Avatar photoPublished on
Blog 1536710458 221

It all began for Cisco Systems last century during the bubble with its purchase of Cerent for a whopping amount of money, as it was a startup merely providing a basic SONET transport system. Although for about 15 years, Cisco made optical networking a prominent part of its corporate messaging, since then, it has been pretty much ignored at that high level in presentations, and any comments about the technology are confined to an occasional announcement, such as at OFC. Also, optics development is restricted to a relatively small, seemingly contented operation without too much pressure of having to make a significant impact on the bottom line, especially with the overall performance of the firm having improved in the last couple of quarters. While it had to be a minor relief to the optical division that the Service Provider (SP) segment finally had some revenue growth to report after over two years of decline, maintaining the number two position in North American market share in optics is probably just fine with the leadership for now. Although there will likely continue to be uncertainty about the SP business in the foreseeable future, which in the long-term, could even adversely affect the optics piece, fibeReality suspects that the company will hang in there indefinitely, particularly on targeted SP operating expenses, with the promise of 5G wireless having a substantially positive impact. We also believe that this hobby type of optical activity, which we estimate in the neighborhood of just two percent of total revenues, is sustainable enough to support any necessary R&D work, as part of its greater homegrown effort on MPUs to architect its switches properly in accommodating higher data rates, as well as in making minor refinements on existing transport solutions in the marketplace. One of the more interesting questions is whether the influence of the founder, Kalpendu (Kal) Shastri, of Lightwire, a Silicon Photonics (SiPh) supplier, which was acquired by Cisco, still remains at all at the company, despite him leaving the firm a while ago.

Cisco Systems claimed that the product from Lightwire “enabled us to deliver a terabit line card on a router in 2013.” On the other hand, the idea to use the Lightwire technology for a proprietary form factor, CPAK, was eventually abandoned by Cisco. We understand that Cisco has contended that it purchased the company more for long-term applications.

Shastri was one of the pioneers of electrical SerDes going back to the late 1990s.

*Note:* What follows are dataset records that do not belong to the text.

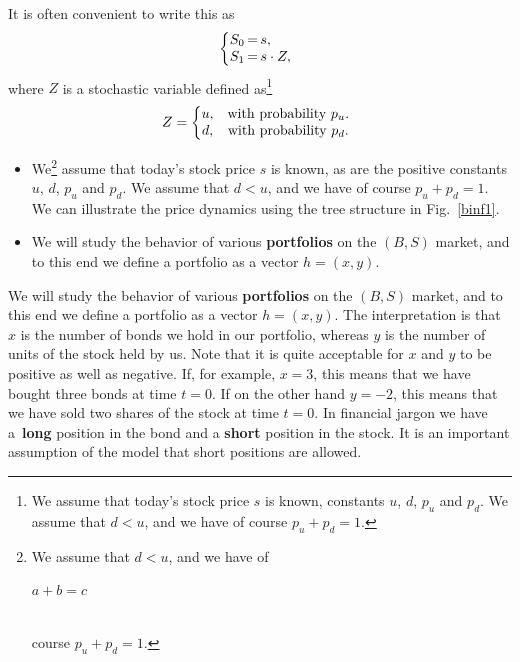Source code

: \documentclass{Base}
\begin{document}
It is often convenient to write this as
\begin{equation*}
\left\{\begin{array}{@{}r@{}c@{}l}
S_0&\,{=}\,&s,\\
S_1&\,{=}\,&s \cdot Z,
\end{array}
\right.
\end{equation*}
where $Z$ is a stochastic variable defined as\footnote{We assume that today's stock price $s$ is known,
constants $u$, $d$, $p_u$ and $p_d$. We assume that $d<u$, and we have of
course $p_u+p_d=1$.}
\begin{equation*}
Z=\left\{\begin{array}{@{}c@{}c}
u,&\quad \mbox{with probability }p_u.\\
d,&\quad \mbox{with probability }p_d.
\end{array}
\right.
\end{equation*}
\begin{itemize}
\item We\footnote{We assume that $d<u$, and we have of\\[6pt]
\centerline{$a+b=c$}\\[6pt]
course $p_u+p_d=1$.} assume that today's stock price $s$ is known, as are the positive
constants $u$, $d$, $p_u$ and $p_d$. We assume that $d<u$, and we have of
course $p_u+p_d=1$. We can illustrate the price dynamics using the tree structure
in Fig.~\ref{binf1}.
\item We will study the behavior of various {\bf portfolios}
 on the $(B,S)$
market, and to this end we define a portfolio as a vector $h=(x,y)$.
\end{itemize}




We will study the behavior of various {\bf portfolios}
 on the $(B,S)$
market, and to this end we define a portfolio as a vector $h=(x,y)$. The
interpretation is that $x$ is the number of bonds we hold in our portfolio,
whereas $y$ is the number of units of the stock held by us. Note that it is
quite acceptable for $x$ and $y$ to be positive as well as negative. If, for example,
$x=3$, this means that we have bought three bonds at time $t=0$. If on the
other hand $y=-2$, this means that we have sold two shares of the stock at
time $t=0$. In financial jargon we have a~{\bf long} position in the bond
and a {\bf short} position in the stock. It is an important assumption of
the model that short positions are allowed.
\end{document}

It appears that initial devices operated at 155-meg. These engineers were very clever in allowing them to last to the present.

Shastri has been in the camp of those advocates viewing the move to greater capacities as a dramatic packaging exercise. The expectation is that there will be the creation of a serious predicament in ultimately running out of electrical SerDes, and that the industry needs to be ready for this outcome. The folks with this perspective further admonish that as the electrical trace lengths continue to get smaller, or as the number of pins in a backplane become more taxing, copper will ultimately not be sustainable.

In other words, according to this point of view, there will eventually be no more serializing and deserializing, and the internal plumbing of how ASICs will talk to each other will be based on returning to the designing boards from about 30 years ago, in which these chips would be in a parallel arrangement. They would be similar to cell phones in which the chips are packaged on top of each other, and not spread among the boards anymore. We have recently discussed our thoughts on the high likelihood of pluggables not going away anytime soon, the challenges of chip-to-chip concepts, such as co-packaged optics, and that if they were to occur, the use of discrete optics would definitely be preferable over SiPh.

On the optical side, Cisco has not been prone to making major leaps technologically, as pointed out by its vehement resistance to OSFPs. The role of the interconnect, including the optical transceiver, is to as cost-effectively as possible get out of the way of the MPUs and the packet processors, allowing them to run as fast they can – it should not be the limiting factor, and that mentality initially led to the failure of OSFPs to become at least the de facto, standard form factor for 400-gig — although not all large (see our comment here) users necessarily adhere to any kind of standardization. While the OSFP arguably had some merit in addressing some longer lengths, the density hit on the faceplate made it undesirable.

As always, fibeReality does not recommend any securities, and this writer does not invest in any companies being analyzed by us.